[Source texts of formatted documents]
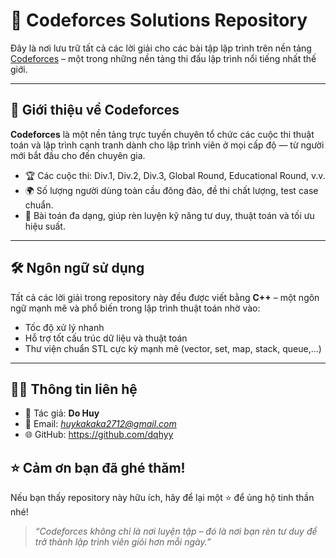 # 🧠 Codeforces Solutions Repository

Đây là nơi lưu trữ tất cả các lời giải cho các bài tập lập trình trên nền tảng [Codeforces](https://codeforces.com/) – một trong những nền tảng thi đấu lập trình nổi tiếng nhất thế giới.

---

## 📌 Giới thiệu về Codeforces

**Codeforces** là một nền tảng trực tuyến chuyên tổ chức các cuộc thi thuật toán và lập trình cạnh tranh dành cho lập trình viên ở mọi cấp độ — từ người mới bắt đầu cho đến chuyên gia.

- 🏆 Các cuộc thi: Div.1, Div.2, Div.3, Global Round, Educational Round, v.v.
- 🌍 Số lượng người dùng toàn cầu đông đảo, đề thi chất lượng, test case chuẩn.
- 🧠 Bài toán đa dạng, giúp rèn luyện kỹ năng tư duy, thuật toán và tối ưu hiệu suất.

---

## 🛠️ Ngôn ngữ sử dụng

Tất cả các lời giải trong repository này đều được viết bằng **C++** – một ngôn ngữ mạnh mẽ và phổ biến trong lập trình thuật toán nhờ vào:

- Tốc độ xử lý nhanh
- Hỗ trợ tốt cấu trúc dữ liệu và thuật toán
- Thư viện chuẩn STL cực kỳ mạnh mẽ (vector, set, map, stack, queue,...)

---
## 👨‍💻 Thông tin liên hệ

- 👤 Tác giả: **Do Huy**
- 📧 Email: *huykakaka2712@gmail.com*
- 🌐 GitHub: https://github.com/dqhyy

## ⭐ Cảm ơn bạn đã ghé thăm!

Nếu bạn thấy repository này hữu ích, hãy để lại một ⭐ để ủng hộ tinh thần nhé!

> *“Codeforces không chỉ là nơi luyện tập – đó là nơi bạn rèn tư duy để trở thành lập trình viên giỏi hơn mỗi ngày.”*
==
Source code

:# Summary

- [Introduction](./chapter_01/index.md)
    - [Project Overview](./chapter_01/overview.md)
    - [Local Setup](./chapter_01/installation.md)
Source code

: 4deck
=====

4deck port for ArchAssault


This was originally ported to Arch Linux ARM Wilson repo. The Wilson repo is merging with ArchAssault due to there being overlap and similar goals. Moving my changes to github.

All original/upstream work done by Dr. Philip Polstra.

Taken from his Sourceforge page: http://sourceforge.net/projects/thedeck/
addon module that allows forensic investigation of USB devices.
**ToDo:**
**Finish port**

Problem details:
When the line with "- 📧 Email: *huykakaka2712@gmail.com*" is reached in the data above, begin copying, and stop after the line with "không chỉ là"; copy each line exactly, both ends included.

Response area:
- 📧 Email: *huykakaka2712@gmail.com*
- 🌐 GitHub: https://github.com/dqhyy

## ⭐ Cảm ơn bạn đã ghé thăm!

Nếu bạn thấy repository này hữu ích, hãy để lại một ⭐ để ủng hộ tinh thần nhé!

> *“Codeforces không chỉ là nơi luyện tập – đó là nơi bạn rèn tư duy để trở thành lập trình viên giỏi hơn mỗi ngày.”*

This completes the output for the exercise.